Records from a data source

• • • • • • •

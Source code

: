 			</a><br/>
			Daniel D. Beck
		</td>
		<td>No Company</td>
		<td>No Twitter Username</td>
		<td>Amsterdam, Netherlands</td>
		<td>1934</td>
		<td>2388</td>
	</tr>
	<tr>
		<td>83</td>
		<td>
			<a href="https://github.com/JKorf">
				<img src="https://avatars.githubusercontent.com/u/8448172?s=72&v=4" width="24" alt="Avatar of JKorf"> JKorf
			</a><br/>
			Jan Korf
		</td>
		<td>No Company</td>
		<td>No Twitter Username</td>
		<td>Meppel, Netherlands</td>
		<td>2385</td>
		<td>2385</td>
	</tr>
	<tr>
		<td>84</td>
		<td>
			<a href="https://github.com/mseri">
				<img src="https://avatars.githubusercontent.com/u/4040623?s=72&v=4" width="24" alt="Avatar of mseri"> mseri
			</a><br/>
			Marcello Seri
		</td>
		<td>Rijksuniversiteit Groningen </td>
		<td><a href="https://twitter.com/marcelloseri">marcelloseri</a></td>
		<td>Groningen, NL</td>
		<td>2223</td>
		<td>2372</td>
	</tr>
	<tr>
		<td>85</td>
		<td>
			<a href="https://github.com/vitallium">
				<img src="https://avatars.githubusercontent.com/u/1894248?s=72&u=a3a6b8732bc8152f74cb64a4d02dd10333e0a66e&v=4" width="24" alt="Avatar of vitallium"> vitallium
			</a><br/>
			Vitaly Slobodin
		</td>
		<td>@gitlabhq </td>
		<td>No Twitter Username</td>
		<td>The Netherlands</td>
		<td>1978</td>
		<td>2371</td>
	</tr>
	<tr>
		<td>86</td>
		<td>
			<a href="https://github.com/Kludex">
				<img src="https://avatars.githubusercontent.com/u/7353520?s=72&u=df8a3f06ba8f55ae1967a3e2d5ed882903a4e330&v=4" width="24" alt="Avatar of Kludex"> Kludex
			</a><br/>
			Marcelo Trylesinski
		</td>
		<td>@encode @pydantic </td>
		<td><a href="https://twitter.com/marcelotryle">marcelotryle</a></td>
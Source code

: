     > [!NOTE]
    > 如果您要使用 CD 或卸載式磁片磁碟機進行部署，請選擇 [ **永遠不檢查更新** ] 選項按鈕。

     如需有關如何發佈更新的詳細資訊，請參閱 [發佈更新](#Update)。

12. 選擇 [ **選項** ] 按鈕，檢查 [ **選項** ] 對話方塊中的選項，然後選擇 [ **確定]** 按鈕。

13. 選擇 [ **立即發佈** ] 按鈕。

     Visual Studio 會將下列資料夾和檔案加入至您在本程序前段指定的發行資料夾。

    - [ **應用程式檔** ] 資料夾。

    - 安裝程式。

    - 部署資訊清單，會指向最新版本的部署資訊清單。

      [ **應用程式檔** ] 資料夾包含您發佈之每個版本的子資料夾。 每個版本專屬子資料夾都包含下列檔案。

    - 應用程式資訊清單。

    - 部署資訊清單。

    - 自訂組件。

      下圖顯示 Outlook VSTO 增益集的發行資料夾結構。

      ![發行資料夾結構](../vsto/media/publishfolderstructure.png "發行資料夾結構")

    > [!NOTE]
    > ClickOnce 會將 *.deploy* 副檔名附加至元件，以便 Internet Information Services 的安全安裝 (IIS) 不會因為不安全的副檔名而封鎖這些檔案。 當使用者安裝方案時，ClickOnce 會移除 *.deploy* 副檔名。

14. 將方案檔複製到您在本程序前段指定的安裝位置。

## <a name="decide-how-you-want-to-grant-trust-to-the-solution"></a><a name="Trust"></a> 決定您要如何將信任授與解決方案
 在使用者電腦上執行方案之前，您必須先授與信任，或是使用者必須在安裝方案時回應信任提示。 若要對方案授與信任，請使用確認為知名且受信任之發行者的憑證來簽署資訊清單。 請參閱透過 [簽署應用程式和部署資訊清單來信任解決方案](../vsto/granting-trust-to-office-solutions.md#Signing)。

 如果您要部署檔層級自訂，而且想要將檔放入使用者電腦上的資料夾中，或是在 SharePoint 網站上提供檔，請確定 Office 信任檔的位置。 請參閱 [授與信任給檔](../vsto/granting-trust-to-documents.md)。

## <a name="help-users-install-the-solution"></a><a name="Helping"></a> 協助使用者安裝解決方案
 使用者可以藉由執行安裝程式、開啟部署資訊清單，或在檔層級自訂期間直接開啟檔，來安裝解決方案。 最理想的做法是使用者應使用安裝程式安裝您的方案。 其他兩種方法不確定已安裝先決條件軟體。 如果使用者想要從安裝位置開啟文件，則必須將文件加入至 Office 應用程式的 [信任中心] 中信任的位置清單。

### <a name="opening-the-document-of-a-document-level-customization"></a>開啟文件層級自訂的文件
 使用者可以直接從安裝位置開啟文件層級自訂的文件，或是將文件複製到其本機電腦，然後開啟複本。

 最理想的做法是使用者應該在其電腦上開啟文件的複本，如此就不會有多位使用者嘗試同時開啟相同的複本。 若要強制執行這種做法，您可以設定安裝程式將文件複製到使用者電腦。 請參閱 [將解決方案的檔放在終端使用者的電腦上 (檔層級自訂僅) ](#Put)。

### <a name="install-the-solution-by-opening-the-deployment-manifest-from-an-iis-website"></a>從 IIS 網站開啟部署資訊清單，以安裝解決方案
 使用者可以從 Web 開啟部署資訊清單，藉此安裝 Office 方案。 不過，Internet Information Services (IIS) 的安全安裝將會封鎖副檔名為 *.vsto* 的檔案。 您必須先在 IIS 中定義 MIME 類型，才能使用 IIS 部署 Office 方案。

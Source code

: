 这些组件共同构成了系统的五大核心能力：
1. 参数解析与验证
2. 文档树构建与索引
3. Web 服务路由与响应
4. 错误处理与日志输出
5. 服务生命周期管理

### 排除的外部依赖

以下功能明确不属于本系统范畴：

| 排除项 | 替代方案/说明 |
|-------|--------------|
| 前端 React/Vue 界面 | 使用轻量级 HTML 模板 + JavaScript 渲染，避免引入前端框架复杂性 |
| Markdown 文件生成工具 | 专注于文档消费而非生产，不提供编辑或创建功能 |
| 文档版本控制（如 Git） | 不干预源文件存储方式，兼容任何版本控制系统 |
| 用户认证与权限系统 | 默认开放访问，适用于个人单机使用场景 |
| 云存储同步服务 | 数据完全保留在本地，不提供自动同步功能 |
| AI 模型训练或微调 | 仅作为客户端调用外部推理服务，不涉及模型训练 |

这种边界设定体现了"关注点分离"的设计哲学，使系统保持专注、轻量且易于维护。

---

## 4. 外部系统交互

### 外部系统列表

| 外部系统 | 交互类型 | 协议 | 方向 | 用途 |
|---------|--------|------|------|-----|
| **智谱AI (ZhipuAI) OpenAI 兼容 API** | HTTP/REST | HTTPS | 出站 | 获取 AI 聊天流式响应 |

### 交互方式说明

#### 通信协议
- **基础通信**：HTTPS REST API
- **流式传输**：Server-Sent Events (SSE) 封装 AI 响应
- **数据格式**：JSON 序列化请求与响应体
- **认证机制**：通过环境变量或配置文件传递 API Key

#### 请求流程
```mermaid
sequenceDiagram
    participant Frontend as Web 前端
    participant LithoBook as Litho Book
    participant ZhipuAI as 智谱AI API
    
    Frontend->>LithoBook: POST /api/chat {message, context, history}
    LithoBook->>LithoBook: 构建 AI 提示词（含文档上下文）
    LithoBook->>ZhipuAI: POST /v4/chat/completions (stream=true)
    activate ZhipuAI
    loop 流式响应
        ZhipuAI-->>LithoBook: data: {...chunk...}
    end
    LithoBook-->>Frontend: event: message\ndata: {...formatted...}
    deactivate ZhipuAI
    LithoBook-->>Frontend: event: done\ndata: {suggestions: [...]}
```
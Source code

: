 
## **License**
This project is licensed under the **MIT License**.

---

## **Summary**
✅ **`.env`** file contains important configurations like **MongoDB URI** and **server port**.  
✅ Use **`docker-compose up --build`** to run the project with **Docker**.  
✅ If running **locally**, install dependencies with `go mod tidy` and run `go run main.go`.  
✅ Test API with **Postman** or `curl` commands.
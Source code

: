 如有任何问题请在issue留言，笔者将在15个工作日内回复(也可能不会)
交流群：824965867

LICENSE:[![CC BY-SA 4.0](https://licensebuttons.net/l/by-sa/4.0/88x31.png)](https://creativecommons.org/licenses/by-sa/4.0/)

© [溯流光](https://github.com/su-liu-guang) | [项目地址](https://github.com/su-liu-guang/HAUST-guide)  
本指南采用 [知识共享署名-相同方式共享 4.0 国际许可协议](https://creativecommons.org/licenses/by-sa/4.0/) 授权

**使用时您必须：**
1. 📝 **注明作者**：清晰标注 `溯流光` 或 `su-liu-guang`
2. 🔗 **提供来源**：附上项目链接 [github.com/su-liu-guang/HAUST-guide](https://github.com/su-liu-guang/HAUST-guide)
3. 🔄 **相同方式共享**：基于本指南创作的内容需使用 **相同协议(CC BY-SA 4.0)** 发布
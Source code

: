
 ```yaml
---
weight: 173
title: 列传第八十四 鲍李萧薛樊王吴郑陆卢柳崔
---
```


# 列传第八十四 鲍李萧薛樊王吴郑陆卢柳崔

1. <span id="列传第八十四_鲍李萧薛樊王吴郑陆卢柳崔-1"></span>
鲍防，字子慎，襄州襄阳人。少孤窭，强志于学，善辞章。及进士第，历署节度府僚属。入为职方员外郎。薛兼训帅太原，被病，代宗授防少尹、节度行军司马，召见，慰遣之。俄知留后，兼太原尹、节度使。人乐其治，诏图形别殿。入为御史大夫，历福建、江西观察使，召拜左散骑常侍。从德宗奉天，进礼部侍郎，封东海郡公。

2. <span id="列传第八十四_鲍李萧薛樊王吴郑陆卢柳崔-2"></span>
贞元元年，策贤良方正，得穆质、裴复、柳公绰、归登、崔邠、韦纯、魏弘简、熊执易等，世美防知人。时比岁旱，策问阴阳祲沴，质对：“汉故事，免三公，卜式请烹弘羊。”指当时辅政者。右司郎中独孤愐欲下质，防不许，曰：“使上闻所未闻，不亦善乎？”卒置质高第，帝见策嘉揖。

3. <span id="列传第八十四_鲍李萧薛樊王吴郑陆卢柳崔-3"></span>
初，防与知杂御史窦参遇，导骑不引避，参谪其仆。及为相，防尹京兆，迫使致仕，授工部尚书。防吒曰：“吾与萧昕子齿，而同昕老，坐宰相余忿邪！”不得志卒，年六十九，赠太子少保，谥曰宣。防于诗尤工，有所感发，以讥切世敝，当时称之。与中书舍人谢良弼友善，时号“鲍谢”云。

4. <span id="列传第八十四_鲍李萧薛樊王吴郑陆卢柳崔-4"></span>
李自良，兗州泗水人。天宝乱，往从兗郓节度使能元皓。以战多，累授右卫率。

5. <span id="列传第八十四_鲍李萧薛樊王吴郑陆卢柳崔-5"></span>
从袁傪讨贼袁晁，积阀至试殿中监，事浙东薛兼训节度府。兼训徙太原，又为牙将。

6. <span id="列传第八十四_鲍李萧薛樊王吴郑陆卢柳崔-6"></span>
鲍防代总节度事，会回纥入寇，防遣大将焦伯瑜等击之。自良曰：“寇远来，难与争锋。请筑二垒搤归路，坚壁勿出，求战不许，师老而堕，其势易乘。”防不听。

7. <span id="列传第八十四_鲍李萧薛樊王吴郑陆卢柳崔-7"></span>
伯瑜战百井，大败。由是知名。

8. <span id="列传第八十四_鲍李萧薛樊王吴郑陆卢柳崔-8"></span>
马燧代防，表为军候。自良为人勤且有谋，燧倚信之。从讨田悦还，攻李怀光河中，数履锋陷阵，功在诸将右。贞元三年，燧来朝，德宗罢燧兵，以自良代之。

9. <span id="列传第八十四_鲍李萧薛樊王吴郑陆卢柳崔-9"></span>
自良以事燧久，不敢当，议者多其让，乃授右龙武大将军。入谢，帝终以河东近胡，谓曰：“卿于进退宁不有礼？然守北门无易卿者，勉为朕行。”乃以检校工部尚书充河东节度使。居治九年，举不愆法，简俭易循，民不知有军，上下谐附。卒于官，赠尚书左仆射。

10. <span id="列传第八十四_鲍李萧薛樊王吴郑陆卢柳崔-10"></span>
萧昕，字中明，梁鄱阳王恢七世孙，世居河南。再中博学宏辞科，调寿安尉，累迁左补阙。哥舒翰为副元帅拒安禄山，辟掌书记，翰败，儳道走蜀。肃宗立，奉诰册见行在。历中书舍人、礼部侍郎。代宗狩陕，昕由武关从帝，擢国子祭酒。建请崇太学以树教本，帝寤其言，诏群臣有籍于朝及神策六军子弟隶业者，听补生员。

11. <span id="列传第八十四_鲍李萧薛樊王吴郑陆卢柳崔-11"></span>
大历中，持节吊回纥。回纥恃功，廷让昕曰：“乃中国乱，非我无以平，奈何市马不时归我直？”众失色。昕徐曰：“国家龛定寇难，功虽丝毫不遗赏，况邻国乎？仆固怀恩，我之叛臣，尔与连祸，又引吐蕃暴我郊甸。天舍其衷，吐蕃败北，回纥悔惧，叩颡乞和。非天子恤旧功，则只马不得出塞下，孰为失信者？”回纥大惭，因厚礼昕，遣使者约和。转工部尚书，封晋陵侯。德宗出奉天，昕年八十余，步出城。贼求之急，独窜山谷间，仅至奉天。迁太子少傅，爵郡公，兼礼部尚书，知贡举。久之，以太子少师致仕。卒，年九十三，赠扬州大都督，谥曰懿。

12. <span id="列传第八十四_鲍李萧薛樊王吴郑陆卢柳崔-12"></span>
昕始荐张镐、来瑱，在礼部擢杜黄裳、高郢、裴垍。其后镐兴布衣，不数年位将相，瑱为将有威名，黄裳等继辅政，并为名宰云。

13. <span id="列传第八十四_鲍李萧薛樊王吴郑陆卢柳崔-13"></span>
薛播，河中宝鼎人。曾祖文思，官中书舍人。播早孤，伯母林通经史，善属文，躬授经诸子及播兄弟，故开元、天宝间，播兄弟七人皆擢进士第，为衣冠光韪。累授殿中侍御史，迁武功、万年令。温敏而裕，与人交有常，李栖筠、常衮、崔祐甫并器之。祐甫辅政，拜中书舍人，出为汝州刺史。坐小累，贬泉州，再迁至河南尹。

• • • • • • •

» What the task asks: Look over the entries above. Copy every line that contains the word "JKorf".

» Answer for the task:
			<a href="https://github.com/JKorf">
				<img src="https://avatars.githubusercontent.com/u/8448172?s=72&v=4" width="24" alt="Avatar of JKorf"> JKorf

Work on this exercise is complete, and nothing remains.